Takfarinas, un monstre de la scène

Takfarinas : un monstre de la scène par excellence

Takfarinas : un monstre de la scène par excellence
Par Djamila Addar
Takfarinas est à Montréal pour le grand bonheur de ses fans et de cette ville qui abrite le monde. Invité par LaScene Kabyle de Montreal, Takfarinas donnera un spectacle ce 1er octobre à l’Aréna du Collège Marie Victorin à 20h. Sur les réseaux sociaux, certains ne se gênent pas à lui tomber dessus à n’importe quelle sortie qu’il entreprend. La culture du harcèlement virtuel ne cesse de prendre de l’ampleur et risque de faire perdre son essence à la technologie.
‘’Les réseaux sociaux ont donné le droit à la parole à des légions d’imbéciles qui avant ne parlaient qu’au bar et ne causaient aucun tort à la collectivité. On les faisait taire tout de suite. Aujourd’hui, ils ont le même droit de parole qu’un prix Nobel.’’ Ces propos d’Umberto Eco tombent à point avec cette déferlantes d’insultes et de dénigrements qui ne cessent de s’acharner sur certains artistes kabyles. Parmi ces derniers, Takfarinas, le père de Yal musique. Ses détracteurs, soit, ils ne connaissent pas son parcours, soit, ils ont une mémoire courte.
La chanson kabyle est rehaussée grâce à plusieurs artistes extraordinaires. Et chaque artiste a son style. Certains sont très connus. D’autres, ils sont moins connus ou pas du tout. Ce qui compte, c’est que tous ces génies ont contribué dans la lutte identitaire et la valorisation de la langue kabyle et amazighe pendant que certains n’osaient même pas respirer en kabyle dans les rues d’Alger notamment.
Cette Alger, investie et infestée par les charlatans depuis la fin des années 1990, a connu des moments festifs, gais et authentiques grâce à la musique algérienne, chaabi et kabyle en particulier. Les Algérois de la basse Casbah par exemple n’avaient pas besoin d’allumer leur radio ou leur lecteur cassette pour écouter les chants du pays. Ces derniers faisaient vibrer tous les quartiers de la rue de la Lyre, de Djemaa Lihoud ou de la Place des martyrs. Et le tube phare de Takfarinas passait et repassait toute la journée. C’était l’époque de tous les espoirs et de l’ouverture sur nous-mêmes et sur le monde.
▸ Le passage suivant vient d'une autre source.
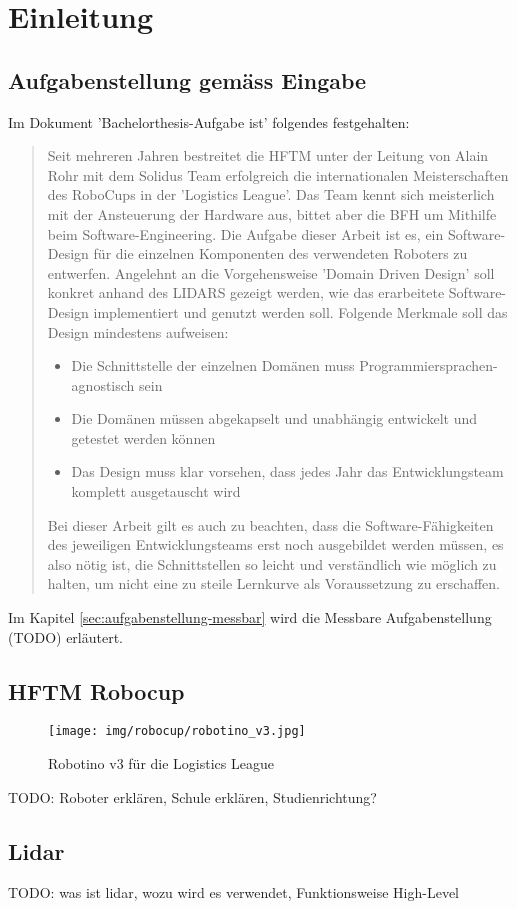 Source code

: \chapter{Einleitung}
\section{Aufgabenstellung gemäss Eingabe}
Im Dokument 'Bachelorthesis-Aufgabe ist' folgendes festgehalten:
\begin{quote}
Seit mehreren Jahren bestreitet die HFTM unter der Leitung von Alain Rohr mit dem Solidus Team erfolgreich die internationalen Meisterschaften des RoboCups in der 'Logistics League'.
Das Team kennt sich meisterlich mit der Ansteuerung der Hardware aus, bittet aber die BFH um Mithilfe beim Software-Engineering.
Die Aufgabe dieser Arbeit ist es, ein Software-Design für die einzelnen Komponenten des verwendeten Roboters zu entwerfen. Angelehnt an die Vorgehensweise 'Domain Driven Design' soll konkret anhand des LIDARS gezeigt werden, wie das erarbeitete Software-Design implementiert und genutzt werden soll. Folgende Merkmale soll das Design mindestens aufweisen:

\begin{itemize}
	\item Die Schnittstelle der einzelnen Domänen muss Programmiersprachen-agnostisch sein
	\item Die Domänen müssen abgekapselt und unabhängig entwickelt und getestet werden können
	\item Das Design muss klar vorsehen, dass jedes Jahr das Entwicklungsteam komplett ausgetauscht wird
\end{itemize}
Bei dieser Arbeit gilt es auch zu beachten, dass die Software-Fähigkeiten des jeweiligen Entwicklungsteams erst noch ausgebildet werden müssen, es also nötig ist, die Schnittstellen so leicht und verständlich wie möglich zu halten, um nicht eine zu steile Lernkurve als Voraussetzung zu erschaffen.
\end{quote}
Im Kapitel \ref{sec:aufgabenstellung-messbar} wird die Messbare Aufgabenstellung (TODO) erläutert.

\section{HFTM Robocup}
\begin{figure}[htbp]
	\centering
	\texttt{[image: img/robocup/robotino\_v3.jpg]}
	\caption{Robotino v3 für die Logistics League\cite{robotino}}  
\end{figure}

TODO:
Roboter erklären, Schule erklären, Studienrichtung?

\section{Lidar}
TODO:
was ist \acrshort{lidar}, wozu wird es verwendet, Funktionsweise High-Level




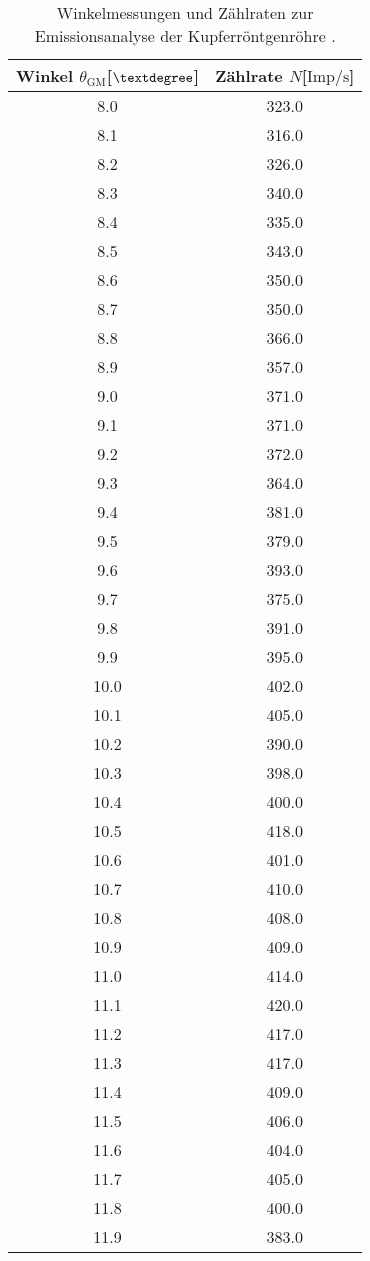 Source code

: \begin{table}\tiny
\caption{Winkelmessungen und Zählraten zur Emissionsanalyse der Kupferröntgenröhre \cite{hinweis}.}
\begin{minipage}{0.5\textwidth}
\centering
\label{tab:ogemessdaten2}
\begin{tabular}{c c}
    \toprule
    Winkel $\theta_{\text{GM}}$[$\textdegree$] & Zählrate $N$[$\si{{\text{Imp}}\per\second}$]\\
    \midrule
8.0	&	323.0\\
8.1	&	316.0\\
8.2	&	326.0\\
8.3	&	340.0\\
8.4	&	335.0\\
8.5	&	343.0\\
8.6	&	350.0\\
8.7	&	350.0\\
8.8	&	366.0\\
8.9	&	357.0\\
9.0	&	371.0\\
9.1	&	371.0\\
9.2	&	372.0\\
9.3	&	364.0\\
9.4	&	381.0\\
9.5	&	379.0\\
9.6	&	393.0\\
9.7	&	375.0\\
9.8	&	391.0\\
9.9	&	395.0\\
10.0&	402.0\\
10.1&	405.0\\
10.2&	390.0\\
10.3&	398.0\\
10.4&	400.0\\
10.5&	418.0\\
10.6&	401.0\\
10.7&	410.0\\
10.8&	408.0\\
10.9&	409.0\\
11.0&	414.0\\
11.1&	420.0\\
11.2&	417.0\\
11.3&	417.0\\
11.4&	409.0\\
11.5&	406.0\\
11.6&	404.0\\
11.7&	405.0\\
11.8&	400.0\\
11.9&	383.0\\

\end{tabular}
\end{minipage}
\end{table}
Malheureusement, l’arrivée des islamistes et les desseins diaboliques d’un pouvoir raciste et répressif ont pris le dessus sur les rêves du peuple et les projets des artistes, des politiciens sincères et des amoureux du pays. La chasse aux sorcières a commencé par le haut pour atterrir à la base. Celle-ci a rapidement remplacé la vie par la mort, la musique par des prêches à tout bout de champ, les costumes locaux par les hidjabs et les qamis, la liberté par la soumission, les valeurs ancestrales par les légendes des temps révolus. Quant au pouvoir et ses relais français, ils ont choisi de promouvoir Chab Khaled et non pas Takfarinas, car celui-ci incarnait et continue à incarner tout ce qui dérangeait et dérange encore un système arabo-islamiste déterminé à éradiquer le fait amazigh de l’Algérie. Takfarinas respirait fièrement la kabylité, Tamazgha, la langue et l’identité kabyle et amazighe. Aussi, il fait partie des rares artistes qui livrent des spectacles professionnels et décapants sur scène. Vers la fin des années 1990, ses prestations à l’Olympia de Paris ou à la Place des Arts de Montréal lors du festival des Francofolies ont cloué le bec à ses détracteurs ou aux donneurs de leçons.
Bref, Takfarinas est un immense artiste. Il mérite tous les honneurs et tous les hommages. Bon spectacle Tak!